Las extrañas vicisitudes del libro
Ya a mediados del año 2030, quienes todavía leían libros eran, en realidad, e-readers. A contar desde los jóvenes, casi no había persona que no poseyera su netbook, un utensilio que permitía acceder a enormes bibliotecas virtuales, todavía bastante activas. Tales bibliotecas, otrora indispensables, satisfacían apetencias literarias o atendían requerimientos en materia de textos de estudio.
Por entonces, las netbooks ya eran verdaderamente cómodas y livianas, del tamaño de un paquete de cigarrillos de marihuana, con pantallas multitouch que regulaban el matiz cromático y los valores tipográficos. En cuanto a los e-books, su difusión se aceleró no bien incorporaron versiones orales del texto, recitado con voz bien modulada –lenta o rápida– y en diversas lenguas.
Por cierto, la industria del libro debió emprender una crucial transformación para adecuarse a la estricta y novedosa disciplina de los bits. En 2038, un encadenamiento de bits en código bidimensional permitió publicar la edición animada de Cien años de soledad, de Gabriel García Márquez, con una vista aérea de Macondo y detalles de los interiores de la patriarcal casona de los Buendía. Meses después, un atractivo semejante deparó Don Segundo Sombra, del argentino Ricardo Güiraldes. Incluso en la edición iPad, este e-book incluyó datos sorprendentes, como los modos gauchescos de vérselas con un potro redomón, las reglas del juego de la taba y las maneras de cebar mate.

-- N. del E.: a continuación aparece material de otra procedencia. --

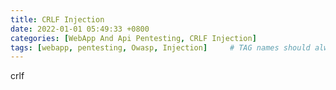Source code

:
 ```yaml
---
title: CRLF Injection
date: 2022-01-01 05:49:33 +0800
categories: [WebApp And Api Pentesting, CRLF Injection]
tags: [webapp, pentesting, Owasp, Injection]     # TAG names should always be lowercase
---
```


crlf
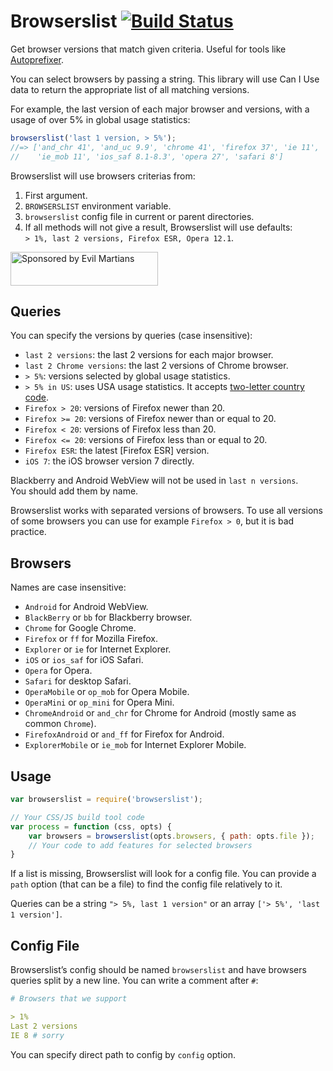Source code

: # Browserslist [![Build Status][ci-img]][ci]

Get browser versions that match given criteria.
Useful for tools like [Autoprefixer].

You can select browsers by passing a string. This library will use Can I Use
data to return the appropriate list of all matching versions.

For example, the last version of each major browser and versions,
with a usage of over 5% in global usage statistics:

```js
browserslist('last 1 version, > 5%');
//=> ['and_chr 41', 'and_uc 9.9', 'chrome 41', 'firefox 37', 'ie 11',
//    'ie_mob 11', 'ios_saf 8.1-8.3', 'opera 27', 'safari 8']
```

Browserslist will use browsers criterias from:

1. First argument.
2. `BROWSERSLIST` environment variable.
3. `browserslist` config file in current or parent directories.
4. If all methods will not give a result, Browserslist will use defaults:<br>
   `> 1%, last 2 versions, Firefox ESR, Opera 12.1`.

<a href="https://evilmartians.com/?utm_source=browserslist">
<img src="https://evilmartians.com/badges/sponsored-by-evil-martians.svg" alt="Sponsored by Evil Martians" width="236" height="54">
</a>

[Autoprefixer]: https://github.com/postcss/autoprefixer
[ci-img]:       https://travis-ci.org/ai/browserslist.svg
[ci]:           https://travis-ci.org/ai/browserslist

## Queries

You can specify the versions by queries (case insensitive):

* `last 2 versions`: the last 2 versions for each major browser.
* `last 2 Chrome versions`: the last 2 versions of Chrome browser.
* `> 5%`: versions selected by global usage statistics.
* `> 5% in US`: uses USA usage statistics. It accepts [two-letter country code].
* `Firefox > 20`: versions of Firefox newer than 20.
* `Firefox >= 20`: versions of Firefox newer than or equal to 20.
* `Firefox < 20`: versions of Firefox less than 20.
* `Firefox <= 20`: versions of Firefox less than or equal to 20.
* `Firefox ESR`: the latest [Firefox ESR] version.
* `iOS 7`: the iOS browser version 7 directly.

Blackberry and Android WebView will not be used in `last n versions`.
You should add them by name.

Browserslist works with separated versions of browsers. To use all versions
of some browsers you can use for example `Firefox > 0`,
but it is bad practice.

[two-letter country code]: http://en.wikipedia.org/wiki/ISO_3166-1_alpha-2#Officially_assigned_code_elements

## Browsers

Names are case insensitive:

* `Android` for Android WebView.
* `BlackBerry` or `bb` for Blackberry browser.
* `Chrome` for Google Chrome.
* `Firefox` or `ff` for Mozilla Firefox.
* `Explorer` or `ie` for Internet Explorer.
* `iOS` or `ios_saf` for iOS Safari.
* `Opera` for Opera.
* `Safari` for desktop Safari.
* `OperaMobile` or `op_mob` for Opera Mobile.
* `OperaMini` or `op_mini` for Opera Mini.
* `ChromeAndroid` or `and_chr` for Chrome for Android
  (mostly same as common `Chrome`).
* `FirefoxAndroid` or `and_ff` for Firefox for Android.
* `ExplorerMobile` or `ie_mob` for Internet Explorer Mobile.


## Usage

```js
var browserslist = require('browserslist');

// Your CSS/JS build tool code
var process = function (css, opts) {
    var browsers = browserslist(opts.browsers, { path: opts.file });
    // Your code to add features for selected browsers
}
```

If a list is missing, Browserslist will look for a config file.
You can provide a `path` option (that can be a file) to find the config file
relatively to it.

Queries can be a string `"> 5%, last 1 version"`
or an array `['> 5%', 'last 1 version']`.

## Config File

Browserslist’s config should be named `browserslist` and have browsers queries
split by a new line. You can write a comment after `#`:

```yaml
# Browsers that we support

> 1%
Last 2 versions
IE 8 # sorry
```

You can specify direct path to config by `config` option.
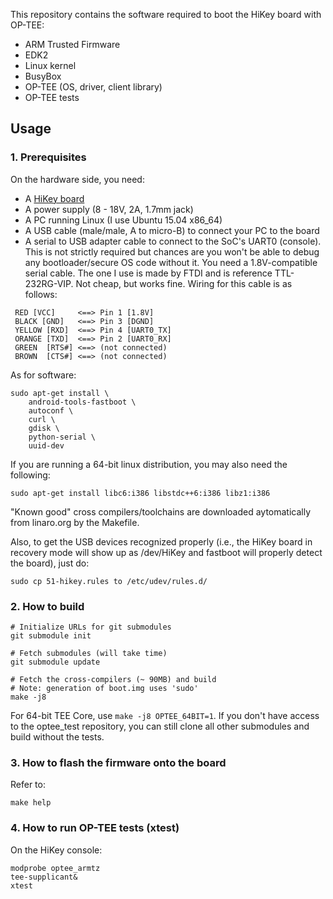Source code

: This repository contains the software required to boot the HiKey board
with OP-TEE:
- ARM Trusted Firmware
- EDK2
- Linux kernel
- BusyBox
- OP-TEE (OS, driver, client library)
- OP-TEE tests


## Usage

### 1. Prerequisites

On the hardware side, you need:
- A [HiKey board](https://www.96boards.org/products/hikey/)
- A power supply (8 - 18V, 2A, 1.7mm jack)
- A PC running Linux (I use Ubuntu 15.04 x86_64)
- A USB cable (male/male, A to micro-B) to connect your PC to the board
- A serial to USB adapter cable to connect to the SoC's UART0 (console).
  This  is not strictly required but chances are you won't be able to
  debug any bootloader/secure OS code without it.
  You need a 1.8V-compatible serial cable. The one I use is made by FTDI and
  is reference TTL-232RG-VIP. Not cheap, but works fine.
  Wiring for this cable is as follows:
```
 RED [VCC]     <==> Pin 1 [1.8V]
 BLACK [GND]   <==> Pin 3 [DGND]
 YELLOW [RXD]  <==> Pin 4 [UART0_TX]
 ORANGE [TXD]  <==> Pin 2 [UART0_RX]
 GREEN  [RTS#] <==> (not connected)
 BROWN  [CTS#] <==> (not connected)
```

As for software:
```
sudo apt-get install \
    android-tools-fastboot \
    autoconf \
    curl \
    gdisk \
    python-serial \
    uuid-dev
```

If you are running a 64-bit linux distribution, you may also need
the following:
```
sudo apt-get install libc6:i386 libstdc++6:i386 libz1:i386
```

"Known good" cross compilers/toolchains are downloaded aytomatically from
linaro.org by the Makefile.

Also, to get the USB devices recognized properly (i.e., the HiKey board in
recovery mode will show up as /dev/HiKey and fastboot will properly detect
the board), just do:

```
sudo cp 51-hikey.rules to /etc/udev/rules.d/
```

### 2. How to build
```
# Initialize URLs for git submodules
git submodule init

# Fetch submodules (will take time)
git submodule update

# Fetch the cross-compilers (~ 90MB) and build
# Note: generation of boot.img uses 'sudo'
make -j8
```

For 64-bit TEE Core, use `make -j8 OPTEE_64BIT=1`.
If you don't have access to the optee_test repository, you can still clone
all other submodules and build without the tests.

### 3. How to flash the firmware onto the board

Refer to:
```
make help
```

### 4. How to run OP-TEE tests (xtest)

On the HiKey console:
```
modprobe optee_armtz
tee-supplicant&
xtest
```
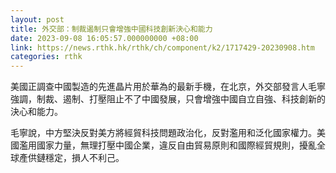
 ```yaml
---
layout: post
title: 外交部：制裁遏制只會增強中國科技創新決心和能力
date: 2023-09-08 16:05:57.000000000 +08:00
link: https://news.rthk.hk/rthk/ch/component/k2/1717429-20230908.htm
categories: rthk
---
```


美國正調查中國製造的先進晶片用於華為的最新手機，在北京，外交部發言人毛寧強調，制裁、遏制、打壓阻止不了中國發展，只會增強中國自立自強、科技創新的決心和能力。

毛寧說，中方堅決反對美方將經貿科技問題政治化，反對濫用和泛化國家權力。美國濫用國家力量，無理打壓中國企業，違反自由貿易原則和國際經貿規則，擾亂全球產供鏈穩定，損人不利己。
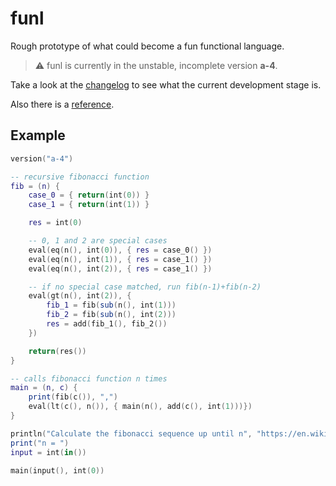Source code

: # funl

Rough prototype of what could become a fun functional language.

> ⚠️ funl is currently in the unstable, incomplete version **a-4**.

Take a look at the [changelog](./docs/changelog.md) to see what the current development stage is.

Also there is a [reference](./docs/reference.md).

## Example

```lua
version("a-4")

-- recursive fibonacci function
fib = (n) {
    case_0 = { return(int(0)) }
    case_1 = { return(int(1)) }

    res = int(0)

    -- 0, 1 and 2 are special cases
    eval(eq(n(), int(0)), { res = case_0() })
    eval(eq(n(), int(1)), { res = case_1() })
    eval(eq(n(), int(2)), { res = case_1() })

    -- if no special case matched, run fib(n-1)+fib(n-2)
    eval(gt(n(), int(2)), {
        fib_1 = fib(sub(n(), int(1)))
        fib_2 = fib(sub(n(), int(2)))
        res = add(fib_1(), fib_2())
    })

    return(res())
}

-- calls fibonacci function n times
main = (n, c) {
    print(fib(c()), ",")
    eval(lt(c(), n()), { main(n(), add(c(), int(1)))})
}

println("Calculate the fibonacci sequence up until n", "https://en.wikipedia.org/wiki/Fibonacci_sequence")
print("n = ")
input = int(in())

main(input(), int(0))
```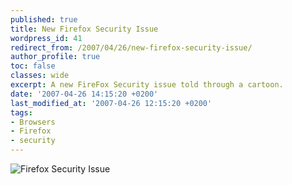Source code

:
 ```yaml
---
published: true
title: New Firefox Security Issue
wordpress_id: 41
redirect_from: /2007/04/26/new-firefox-security-issue/
author_profile: true
toc: false
classes: wide
excerpt: A new FireFox Security issue told through a cartoon.
date: '2007-04-26 14:15:20 +0200'
last_modified_at: '2007-04-26 12:15:20 +0200'
tags:
- Browsers
- Firefox
- security
---
```

<img src="http://blaugh.com/cartoons/070419_gimme_your_cache.gif" alt="Firefox Security Issue" />
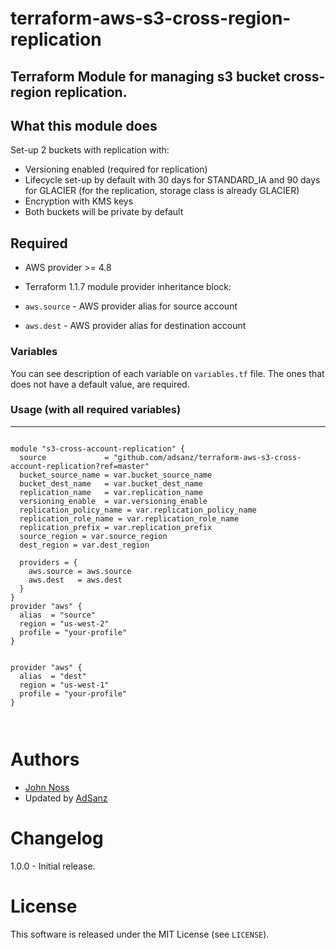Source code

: # terraform-aws-s3-cross-region-replication
Terraform Module for managing s3 bucket cross-region replication.
----------------------

## What this module does
Set-up 2 buckets with replication with:
- Versioning enabled (required for replication)
- Lifecycle set-up by default with 30 days for STANDARD_IA and 90 days for GLACIER (for the replication, storage class is already GLACIER)
- Encryption with KMS keys
- Both buckets will be private by default



## Required

- AWS provider >= 4.8
- Terraform 1.1.7 module provider inheritance block:

- `aws.source` - AWS provider alias for source account
- `aws.dest`   - AWS provider alias for destination account

### Variables

You can see description of each variable on `variables.tf` file. The ones that does not have a default value, are required. 

### Usage (with all required variables)
-----

```hcl

module "s3-cross-account-replication" {
  source             = "github.com/adsanz/terraform-aws-s3-cross-account-replication?ref=master"
  bucket_source_name = var.bucket_source_name
  bucket_dest_name   = var.bucket_dest_name
  replication_name   = var.replication_name
  versioning_enable  = var.versioning_enable
  replication_policy_name = var.replication_policy_name
  replication_role_name = var.replication_role_name
  replication_prefix = var.replication_prefix
  source_region = var.source_region
  dest_region = var.dest_region

  providers = {
    aws.source = aws.source
    aws.dest   = aws.dest
  }
}
provider "aws" {
  alias  = "source"
  region = "us-west-2"
  profile = "your-profile"
}


provider "aws" {
  alias  = "dest"
  region = "us-west-1"
  profile = "your-profile"
}



```

Authors
=======

* [John Noss](https://github.com/jnoss)
* Updated by [AdSanz](https://github.com/adsanz)


Changelog
=========

1.0.0 - Initial release.

License
=======

This software is released under the MIT License (see `LICENSE`).
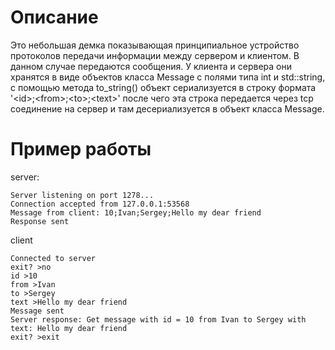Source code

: # Описание
Это небольшая демка показывающая принципиальное устройство протоколов передачи информации между сервером и клиентом.
В данном случае передаются сообщения. У клиента и сервера они хранятся в виде объектов класса Message с полями типа int и std::string, с помощью метода to\_string() объект сериализуется в строку формата '\<id\>;\<from\>;\<to\>;\<text\>' после чего эта строка передается через tcp соединение на сервер и там десериализуется в объект класса Message.

# Пример работы
server:
```
Server listening on port 1278...
Connection accepted from 127.0.0.1:53568
Message from client: 10;Ivan;Sergey;Hello my dear friend
Response sent
```
client
```
Connected to server
exit? >no
id >10
from >Ivan
to >Sergey
text >Hello my dear friend
Message sent
Server response: Get message with id = 10 from Ivan to Sergey with text: Hello my dear friend
exit? >exit
```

En las postrimerías del siglo XXI, el libro electrónico había alcanzado un asombroso nivel de sofisticación. Cualquier e-reader podía formular sus críticas y aun dialogar con un novelista o con el autor de una nueva teoría sobre los agujeros negros; podía llevar a Paulo Coelho a navegar por Internet, hasta recalar en casa de Osho, o bien podía accionar la pantalla táctil para que tal o cual historia tomara cursos menos espantosos que los de Stephen King…
A principios del siglo XXII, unos exóticos editores notaron que la especie de los e-readers estaba a punto de extinguirse, acaso por efectos de la asombrosa sofisticación, y recrearon un formato de libros que gambeteaba los agobios de la tecnología: imaginaron unos simples bodoques de papel, engomados por el lomo e impresos con tinta, parecidos a los que Gutenberg había concebido en el siglo XV. Apostaron con éxito a que tales mamotretos exigiesen amor para que conservaran cierto buen aspecto. Pero no solo eso: el tic de mojarse el dedo (con saliva) para pasar de página empezó a ser común a mucha gente.
Estos editores han dado en el clavo: aunque incómodos y propensos a destriparse, parece que los libros son, de nuevo, instrumentos de cultura.